Information —
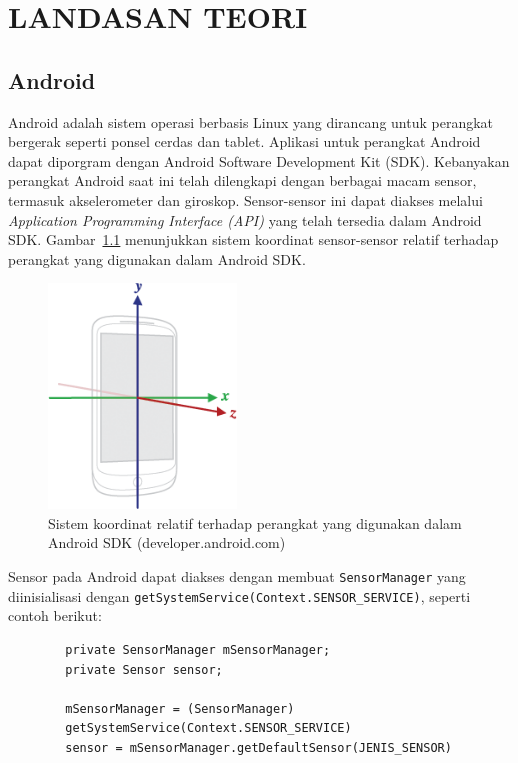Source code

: \chapter{LANDASAN TEORI}

\section{Android}
Android adalah sistem operasi berbasis Linux yang dirancang untuk perangkat bergerak seperti ponsel cerdas dan tablet. Aplikasi untuk perangkat Android dapat diporgram dengan Android Software Development Kit (SDK). Kebanyakan perangkat Android saat ini telah dilengkapi dengan berbagai macam sensor, termasuk akselerometer dan giroskop. Sensor-sensor ini dapat diakses melalui \textit{Application Programming Interface (API)} yang telah tersedia dalam Android SDK\@. Gambar~\ref{gambar:koordinat-sensor-android} menunjukkan sistem koordinat sensor-sensor relatif terhadap perangkat yang digunakan dalam Android SDK\@.

\begin{figure}[h!]
    \centering
    \includegraphics[width=5cm]{gambar/landasan-teori/axis_device.png}
    \caption{Sistem koordinat relatif terhadap perangkat yang digunakan dalam Android SDK (developer.android.com)}
    \label{gambar:koordinat-sensor-android}
\end{figure}

Sensor pada Android dapat diakses dengan membuat \texttt{SensorManager} yang diinisialisasi dengan \texttt{getSystemService(Context.SENSOR_SERVICE)}, seperti contoh berikut:

\begin{listing}[h]
    \begin{verbatim}
        private SensorManager mSensorManager;
        private Sensor sensor;

        mSensorManager = (SensorManager)
        getSystemService(Context.SENSOR_SERVICE)
        sensor = mSensorManager.getDefaultSensor(JENIS_SENSOR)
    \end{verbatim}
\end{listing}


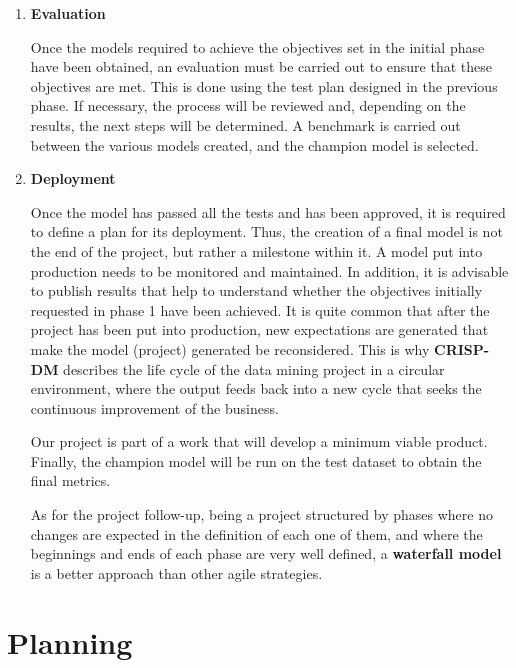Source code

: \begin{enumerate}
    
    \item \textbf{Evaluation}

    Once the models required to achieve the objectives set in the initial phase have been obtained, an evaluation must be carried out to ensure that these objectives are met. This is done using the test plan designed in the previous phase. If necessary, the process will be reviewed and, depending on the results, the next steps will be determined. A benchmark is carried out between the various models created, and the champion model is selected. 

    
    \item \textbf{Deployment}

    Once the model has passed all the tests and has been approved, it is required to define a plan for its deployment. Thus, the creation of a final model is not the end of the project, but rather a milestone within it. A model put into production needs to be monitored and maintained. In addition, it is advisable to publish results that help to understand whether the objectives initially requested in phase 1 have been achieved. It is quite common that after the project has been put into production, new expectations are generated that make the model (project) generated be reconsidered. This is why \textbf{CRISP-DM} describes the life cycle of the data mining project in a circular environment, where the output feeds back into a new cycle that seeks the continuous improvement of the business.

    Our project is part of a work that will develop a minimum viable product. Finally, the champion model will be run on the test dataset to obtain the final metrics.

As for the project follow-up, being a project structured by phases where no changes are expected in the definition of each one of them, and where the beginnings and ends of each phase are very well defined, a \textbf{waterfall model} is a better approach than other agile strategies.

    
\end{enumerate}


\section{Planning}

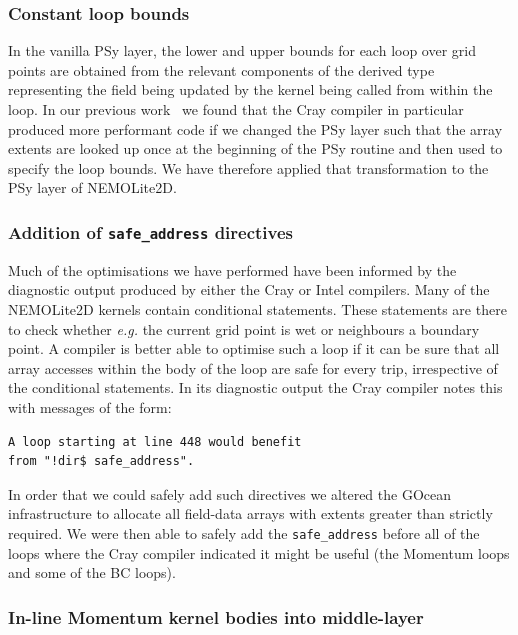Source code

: \documentclass[gmdd, manuscript]{copernicus}
\begin{document}
\subsubsection{Constant loop bounds}

In the vanilla {PS}y layer, the lower and upper bounds for each loop
over grid points are obtained from the relevant components of the
derived type representing the field being updated by the kernel being
called from within the loop. In our previous
work~\citep{shallow_psykal} we found that the Cray compiler in
particular produced more performant code if we changed the PSy layer
such that the array extents are looked up once at the beginning of the
PSy routine and then used to specify the loop bounds. We have therefore
applied that transformation to the PSy layer of NEMOLite2D.

\subsubsection{Addition of \texttt{safe\_address} directives}
\label{sec_safe_address}

Much of the optimisations we have performed have been informed by the
diagnostic output produced by either the Cray or Intel compilers. Many
of the NEMOLite2D kernels contain conditional statements. These
statements are there to check whether \textit{e.g.} the current grid
point is wet or neighbours a boundary point. A compiler is better able
to optimise such a loop if it can be sure that all array accesses
within the body of the loop are safe for every trip, irrespective of
the conditional statements. In its diagnostic output the Cray compiler
notes this with messages of the form:
\begin{verbatim}
A loop starting at line 448 would benefit 
from "!dir$ safe_address".
\end{verbatim}
In order that we could safely add such directives we altered the
GOcean infrastructure to allocate all field-data arrays with extents
greater than strictly required.  We were then able to safely add the
\texttt{safe\_address} before all of the loops where the Cray compiler
indicated it might be useful (the Momentum loops and some of the BC
loops).

\subsubsection{In-line Momentum kernel bodies into middle-layer}
\label{sec_inline_mom}
\end{document}
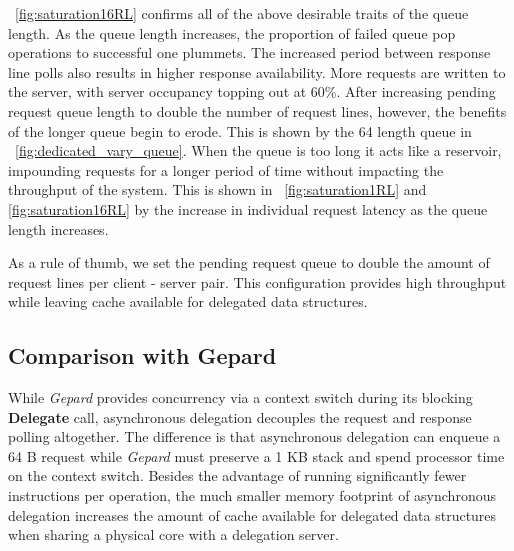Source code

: \documentclass{uicthesi}
\begin{document}
~\ref{fig:saturation16RL} confirms all of the above desirable traits of the queue length. As the queue length increases, the proportion of failed queue pop operations to successful one plummets. The increased period between response line polls also results in higher response availability. More requests are written to the server, with server occupancy topping out at 60\%. After increasing pending request queue length to double the number of request lines, however, the benefits of the longer queue begin to erode. This is shown by the 64 length queue in ~\ref{fig:dedicated_vary_queue}. When the queue is too long it acts like a reservoir, impounding requests for a longer period of time without impacting the throughput of the system. This is shown in ~\ref{fig:saturation1RL} and \ref{fig:saturation16RL} by the increase in individual request latency as the queue length increases. 

As a rule of thumb, we set the pending request queue to double the amount of request lines per client - server pair. This configuration provides high throughput while leaving cache available for delegated data structures. 

\subsection{Comparison with Gepard}
While \textit{Gepard} provides concurrency via a context switch during its blocking \textbf{Delegate} call, asynchronous delegation decouples the request and response polling altogether. The difference is that asynchronous delegation can enqueue a 64 B  request while \textit{Gepard} must preserve a 1 KB stack and spend processor time on the context switch. Besides the advantage of running significantly fewer instructions per operation, the much smaller memory footprint of asynchronous delegation increases the amount of cache available for delegated data structures when sharing a physical core with a delegation server.  %
\end{document}
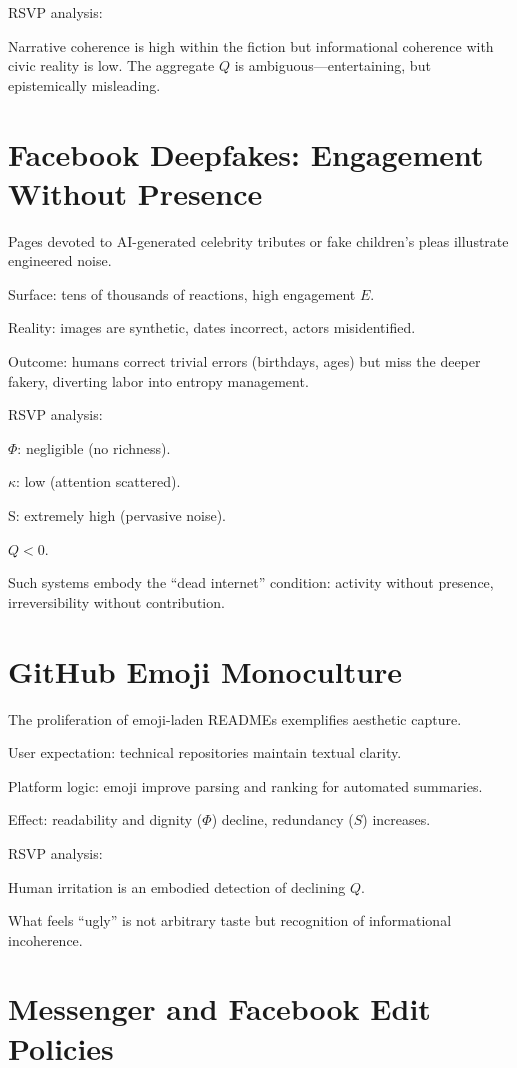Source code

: \documentclass{book}
\begin{document}
RSVP analysis:

Narrative coherence is high within the fiction but informational coherence with civic reality is low. The aggregate \( Q \) is ambiguous—entertaining, but epistemically misleading.

\section{Facebook Deepfakes: Engagement Without Presence}

Pages devoted to AI-generated celebrity tributes or fake children’s pleas illustrate engineered noise.

Surface: tens of thousands of reactions, high engagement \( E \).

Reality: images are synthetic, dates incorrect, actors misidentified.

Outcome: humans correct trivial errors (birthdays, ages) but miss the deeper fakery, diverting labor into entropy management.

RSVP analysis:

\(\Phi\): negligible (no richness).

\(\kappa\): low (attention scattered).

S: extremely high (pervasive noise).

\( Q < 0 \).

Such systems embody the “dead internet” condition: activity without presence, irreversibility without contribution.

\section{GitHub Emoji Monoculture}

The proliferation of emoji-laden READMEs exemplifies aesthetic capture.

User expectation: technical repositories maintain textual clarity.

Platform logic: emoji improve parsing and ranking for automated summaries.

Effect: readability and dignity (\( \Phi \)) decline, redundancy (\( S \)) increases.

RSVP analysis:

Human irritation is an embodied detection of declining \( Q \).

What feels “ugly” is not arbitrary taste but recognition of informational incoherence.

\section{Messenger and Facebook Edit Policies}
\end{document}
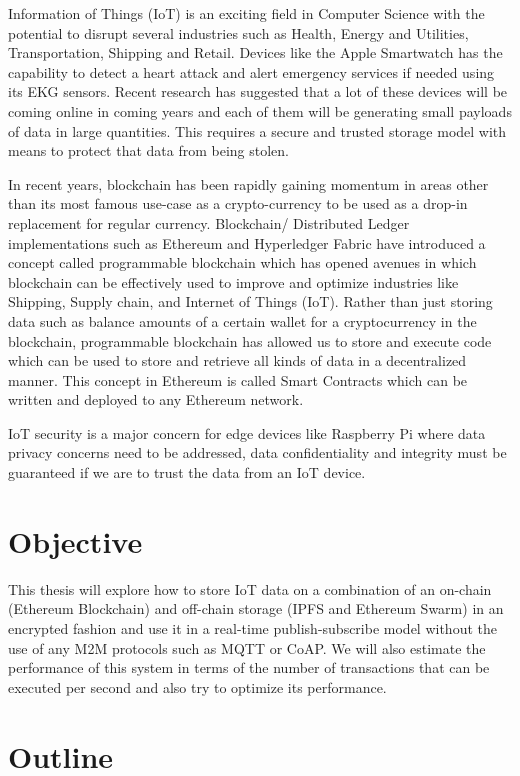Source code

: \documentclass[11pt,openright]{report}
\begin{document}
Information of Things (IoT) is an exciting field in Computer Science with the potential to disrupt several industries such as Health, Energy and Utilities, Transportation, Shipping and Retail. Devices like the Apple Smartwatch has the capability to detect a heart attack and alert emergency services if needed using its EKG sensors. Recent research has suggested that a lot of these devices will be coming online in coming years and each of them will be generating small payloads of data in large quantities. This requires a secure and trusted storage model with means to protect that data from being stolen. 

In recent years, blockchain has been rapidly gaining momentum in areas other than its most famous use-case as a crypto-currency to be used as a drop-in replacement for regular currency. Blockchain/ Distributed Ledger implementations such as Ethereum and Hyperledger Fabric have introduced a concept called programmable blockchain which has opened avenues in which blockchain can be effectively used to improve and optimize industries like Shipping, Supply chain, and Internet of Things (IoT). Rather than just storing data such as balance amounts of a certain wallet for a cryptocurrency in the blockchain, programmable blockchain has allowed us to store and execute code which can be used to store and retrieve all kinds of data in a decentralized manner. This concept in Ethereum is called Smart Contracts which can be written and deployed to any Ethereum network.

IoT security is a major concern for edge devices like Raspberry Pi where data privacy concerns need to be addressed, data confidentiality and integrity must be guaranteed if we are to trust the data from an IoT device. 

\section{Objective}\label{section:objective}
This thesis will explore how to store IoT data on a combination of an on-chain (Ethereum Blockchain) and off-chain storage (IPFS and Ethereum Swarm) in an encrypted fashion and use it in a real-time publish-subscribe model without the use of any M2M protocols such as MQTT or CoAP. We will also estimate the performance of this system in terms of the number of transactions that can be executed per second and also try to optimize its performance.

\section{Outline}\label{section:outline}
\end{document}
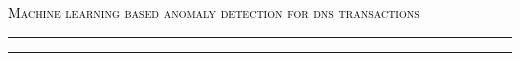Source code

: \begin{center}
\chaptitlefont %
\begin{center}\textcolor{black}{\textsc{Machine learning based anomaly detection for dns transactions}}
\end{center}
\end{center}
\vspace{8mm}
\textcolor{black}{\hrule height 4.5pt}%
\vspace{1mm}
\textcolor{black}{\hrule height 1.5pt}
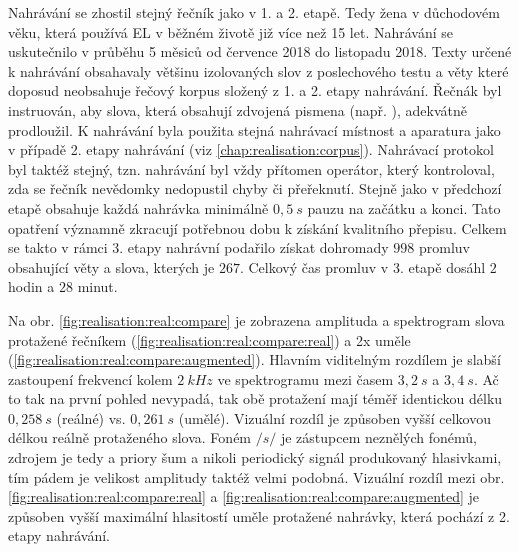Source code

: Nahrávání se zhostil stejný řečník jako v 1. a 2. etapě. Tedy žena v důchodovém věku, která používá EL v běžném životě již více než 15 let. Nahrávání se uskutečnilo v průběhu 5 měsiců od července 2018 do listopadu 2018. Texty určené k nahrávání obsahavaly většinu izolovaných slov z poslechového testu a věty které doposud neobsahuje řečový korpus složený z 1. a 2. etapy nahrávání. Řečnák byl instruován, aby slova, která obsahují zdvojená pismena (např. ), adekvátně prodloužil. K nahrávání byla použita stejná nahrávací místnost a aparatura jako v případě 2. etapy nahrávání (viz \ref{chap:realisation:corpus}). Nahrávací protokol byl taktéž stejný, tzn. nahrávání byl vždy přítomen operátor, který kontroloval, zda se řečník nevědomky nedopustil chyby či přeřeknutí. Stejně jako v předchozí etapě obsahuje každá nahrávka minimálně $0,5\ s$ pauzu na začátku a konci. Tato opatření významně zkracují potřebnou dobu k získání kvalitního přepisu.
Celkem se takto v rámci 3. etapy nahrávní podařilo získat dohromady $998$ promluv obsahující věty a slova, kterých je $267$. Celkový čas promluv v 3. etapě dosáhl $2$ hodin a $28$ minut.

Na obr. \ref{fig:realisation:real:compare} je zobrazena amplituda a spektrogram slova  protažené řečníkem (\ref{fig:realisation:real:compare:real}) a 2x uměle (\ref{fig:realisation:real:compare:augmented}). Hlavním viditelným rozdílem je slabší zastoupení frekvencí kolem $2\ kHz$ ve spektrogramu mezi časem $3,2\ s$ a $3,4\ s$. Ač to tak na první pohled nevypadá, tak obě protažení mají téměř identickou délku $0,258\ s$ (reálné) vs. $0,261\ s$ (umělé). Vizuální rozdíl je způsoben vyšší celkovou délkou reálně protaženého slova. Foném $/s/$ je zástupcem neznělých fonémů, zdrojem je tedy a priory šum a nikoli periodický signál produkovaný hlasivkami, tím pádem je velikost amplitudy taktéž velmi podobná. Vizuální rozdíl mezi obr. \ref{fig:realisation:real:compare:real} a \ref{fig:realisation:real:compare:augmented} je způsoben vyšší maximální hlasitostí uměle protažené nahrávky, která pochází z 2. etapy nahrávání.


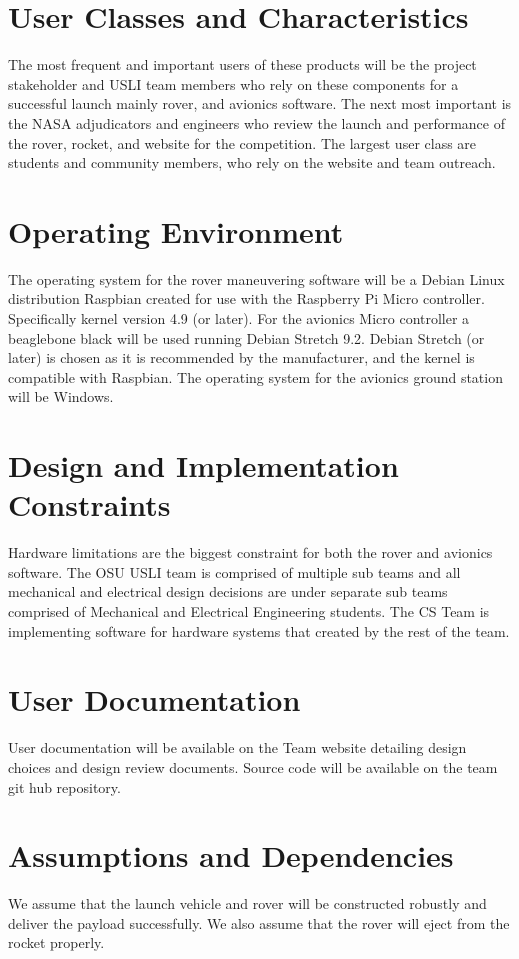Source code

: \documentclass{scrreprt}
\begin{document}
\section{User Classes and Characteristics}
The most frequent and important users of these products will be the project  stakeholder and USLI team members who rely on these components for a successful launch mainly rover, and avionics software. The next most important is the NASA adjudicators and engineers who review the launch and performance of the rover, rocket, and website for the competition. The largest user class are students and community members, who rely on the website and team outreach.

\section{Operating Environment}
The operating system for the rover maneuvering software will be a Debian Linux distribution Raspbian created for use with the Raspberry Pi Micro controller. Specifically kernel version 4.9 (or later). For the avionics Micro controller a beaglebone black will be used running Debian Stretch 9.2. Debian Stretch (or later) is chosen as it is recommended by the manufacturer, and the kernel is compatible with Raspbian. The operating system for the avionics ground station will be Windows.
\section{Design and Implementation Constraints}
Hardware limitations are the biggest constraint for both the rover and avionics software. The OSU USLI team is comprised of multiple sub teams and all mechanical and electrical design decisions are under separate sub teams comprised of Mechanical and Electrical Engineering students. The CS Team is implementing software for hardware systems that created by the rest of the team. 

\section{User Documentation}
User documentation will be available on the Team website detailing design choices and design review documents. Source code will be available on the team git hub repository.

\section{Assumptions and Dependencies}
We assume that the launch vehicle and rover will be constructed robustly and deliver the payload successfully. We also assume that the rover will eject from the rocket properly.
\end{document}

The task —
Go through the listing, and whenever a line contains the string "Things", copy that line.

Task response —
Information of Things (IoT) is an exciting field in Computer Science with the potential to disrupt several industries such as Health, Energy and Utilities, Transportation, Shipping and Retail. Devices like the Apple Smartwatch has the capability to detect a heart attack and alert emergency services if needed using its EKG sensors. Recent research has suggested that a lot of these devices will be coming online in coming years and each of them will be generating small payloads of data in large quantities. This requires a secure and trusted storage model with means to protect that data from being stolen. 
In recent years, blockchain has been rapidly gaining momentum in areas other than its most famous use-case as a crypto-currency to be used as a drop-in replacement for regular currency. Blockchain/ Distributed Ledger implementations such as Ethereum and Hyperledger Fabric have introduced a concept called programmable blockchain which has opened avenues in which blockchain can be effectively used to improve and optimize industries like Shipping, Supply chain, and Internet of Things (IoT). Rather than just storing data such as balance amounts of a certain wallet for a cryptocurrency in the blockchain, programmable blockchain has allowed us to store and execute code which can be used to store and retrieve all kinds of data in a decentralized manner. This concept in Ethereum is called Smart Contracts which can be written and deployed to any Ethereum network.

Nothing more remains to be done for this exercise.